Sylvan operates mainly in Eastern India, with West Bengal contributing 45% of revenue and Odisha 16%. It has 223 dealers across 13 states. Unlike FMCG, plywood buying isn’t about TV ads but “dealer pyaar.” Whoever controls dealer hearts, controls sales.
Despite a ₹138 Cr valuation, Sylvan employs 817 people. That’s almost one employee for every ₹30 lakh revenue — very labour-heavy for a low-margin sector. Expansion is in motion: 84% capacity utilization means they’ll soon add more. IPO of ₹28 Cr was launched recently to fund expansion and working capital.
But here’s the fun bit: working capital cycle = 311 days. That’s basically giving free EMIs to customers for a year while still paying staff, power bills, and interest. Investors, how many of you want to run a bank disguised as a plywood factory?
3. Business Model (WTF Do They Even Do?)
Sylvan manufactures plywood and related wood products from its Hooghly, West Bengal facility. Product mix FY25:
Plywood, Blockboard, Flush Door → 85%
Sawn Timber → 6%
Veneer Trading → 5%
Resin & Misc. → balance
Clients: shipping, construction, interiors, real estate, aviation, banking, education — basically, anywhere plywood doesn’t warp. Distribution is dealer-driven, no flashy branding like Century Ply’s “Sab Sahe Mast Rahe.”
Revenue concentration is low → top 5 customers = only 13.5%. That’s good: no single builder can arm-twist them.

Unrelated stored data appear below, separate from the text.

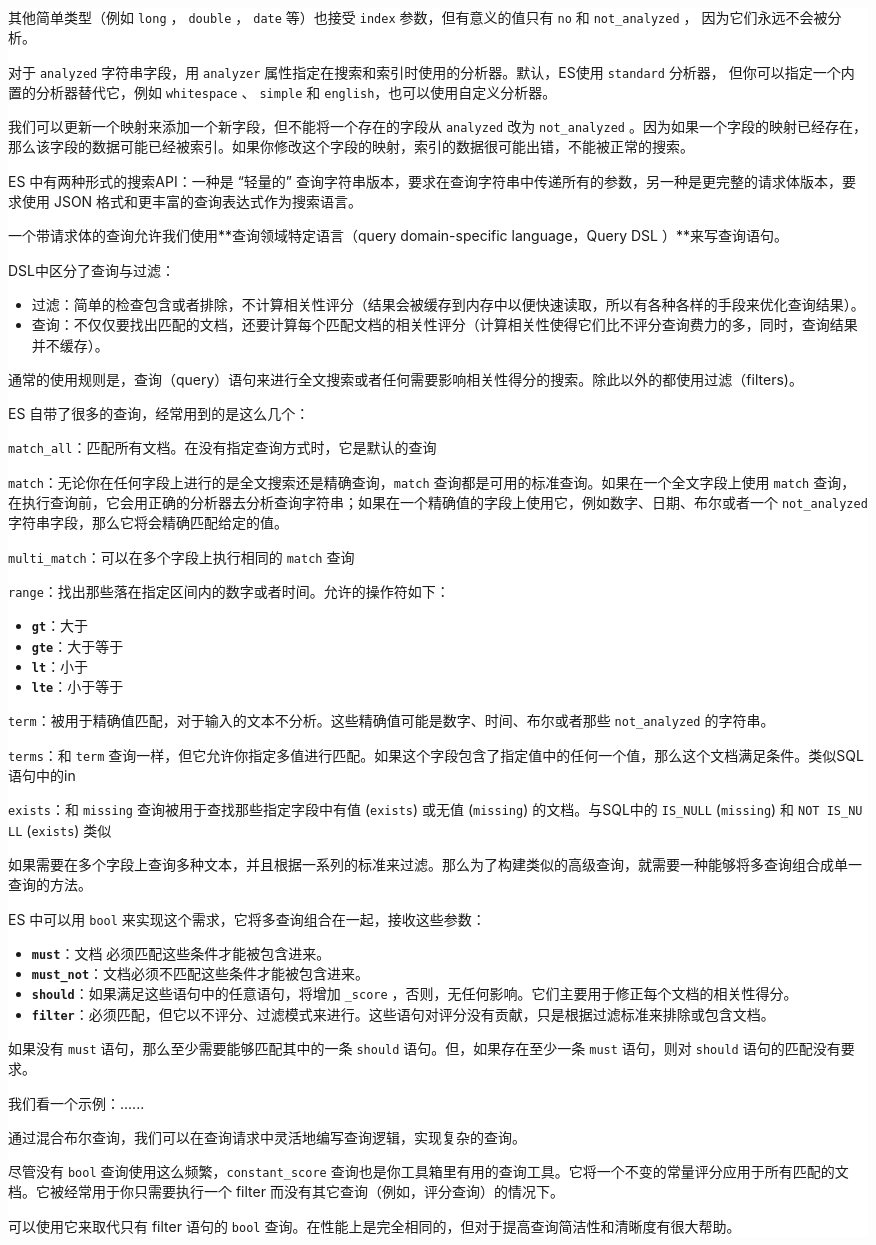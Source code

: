 其他简单类型（例如 `long` ， `double` ， `date` 等）也接受 `index` 参数，但有意义的值只有 `no` 和 `not_analyzed` ， 因为它们永远不会被分析。

对于 `analyzed` 字符串字段，用 `analyzer` 属性指定在搜索和索引时使用的分析器。默认，ES使用 `standard` 分析器， 但你可以指定一个内置的分析器替代它，例如 `whitespace` 、 `simple` 和 `english`，也可以使用自定义分析器。

我们可以更新一个映射来添加一个新字段，但不能将一个存在的字段从 `analyzed` 改为 `not_analyzed` 。因为如果一个字段的映射已经存在，那么该字段的数据可能已经被索引。如果你修改这个字段的映射，索引的数据很可能出错，不能被正常的搜索。

ES 中有两种形式的搜索API：一种是 “轻量的” 查询字符串版本，要求在查询字符串中传递所有的参数，另一种是更完整的请求体版本，要求使用 JSON 格式和更丰富的查询表达式作为搜索语言。

一个带请求体的查询允许我们使用**查询领域特定语言（query domain-specific language，Query DSL ）**来写查询语句。

DSL中区分了查询与过滤：

- 过滤：简单的检查包含或者排除，不计算相关性评分（结果会被缓存到内存中以便快速读取，所以有各种各样的手段来优化查询结果）。
- 查询：不仅仅要找出匹配的文档，还要计算每个匹配文档的相关性评分（计算相关性使得它们比不评分查询费力的多，同时，查询结果并不缓存）。

通常的使用规则是，查询（query）语句来进行全文搜索或者任何需要影响相关性得分的搜索。除此以外的都使用过滤（filters)。

 ES 自带了很多的查询，经常用到的是这么几个：

`match_all`：匹配所有文档。在没有指定查询方式时，它是默认的查询

`match`：无论你在任何字段上进行的是全文搜索还是精确查询，`match` 查询都是可用的标准查询。如果在一个全文字段上使用 `match` 查询，在执行查询前，它会用正确的分析器去分析查询字符串；如果在一个精确值的字段上使用它，例如数字、日期、布尔或者一个 `not_analyzed` 字符串字段，那么它将会精确匹配给定的值。

`multi_match`：可以在多个字段上执行相同的 `match` 查询

`range`：找出那些落在指定区间内的数字或者时间。允许的操作符如下：

- **`gt`**：大于
- **`gte`**：大于等于
- **`lt`**：小于
- **`lte`**：小于等于

`term`：被用于精确值匹配，对于输入的文本不分析。这些精确值可能是数字、时间、布尔或者那些 `not_analyzed` 的字符串。

`terms`：和 `term` 查询一样，但它允许你指定多值进行匹配。如果这个字段包含了指定值中的任何一个值，那么这个文档满足条件。类似SQL语句中的in

`exists`：和 `missing` 查询被用于查找那些指定字段中有值 (`exists`) 或无值 (`missing`) 的文档。与SQL中的 `IS_NULL` (`missing`) 和 `NOT IS_NULL` (`exists`) 类似

如果需要在多个字段上查询多种文本，并且根据一系列的标准来过滤。那么为了构建类似的高级查询，就需要一种能够将多查询组合成单一查询的方法。

ES 中可以用 `bool` 来实现这个需求，它将多查询组合在一起，接收这些参数：

- **`must`**：文档 必须匹配这些条件才能被包含进来。
- **`must_not`**：文档必须不匹配这些条件才能被包含进来。
- **`should`**：如果满足这些语句中的任意语句，将增加 `_score` ，否则，无任何影响。它们主要用于修正每个文档的相关性得分。
- **`filter`**：必须匹配，但它以不评分、过滤模式来进行。这些语句对评分没有贡献，只是根据过滤标准来排除或包含文档。

如果没有 `must` 语句，那么至少需要能够匹配其中的一条 `should` 语句。但，如果存在至少一条 `must` 语句，则对 `should` 语句的匹配没有要求。

我们看一个示例：......

通过混合布尔查询，我们可以在查询请求中灵活地编写查询逻辑，实现复杂的查询。

尽管没有 `bool` 查询使用这么频繁，`constant_score` 查询也是你工具箱里有用的查询工具。它将一个不变的常量评分应用于所有匹配的文档。它被经常用于你只需要执行一个 filter 而没有其它查询（例如，评分查询）的情况下。

可以使用它来取代只有 filter 语句的 `bool` 查询。在性能上是完全相同的，但对于提高查询简洁性和清晰度有很大帮助。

So yes, they make sheets of wood. But in India, even wood comes with drama: tax cases, interest costs, and massive receivables.
4. Financials Overview
Half-Yearly Snapshot (₹ Cr)
Metric
Latest Qtr (Mar’25)
Prev Qtr (Sep’24)
YoY %
QoQ %
Revenue
135
107
26%
26%
EBITDA
11
10
10%
10%
PAT
3.51
3.0
17%
17%
EPS (₹)
1.81
1.75
3%
3%
Margins ~8–9%, not bad for plywood, but nowhere near stylam/laminate peers.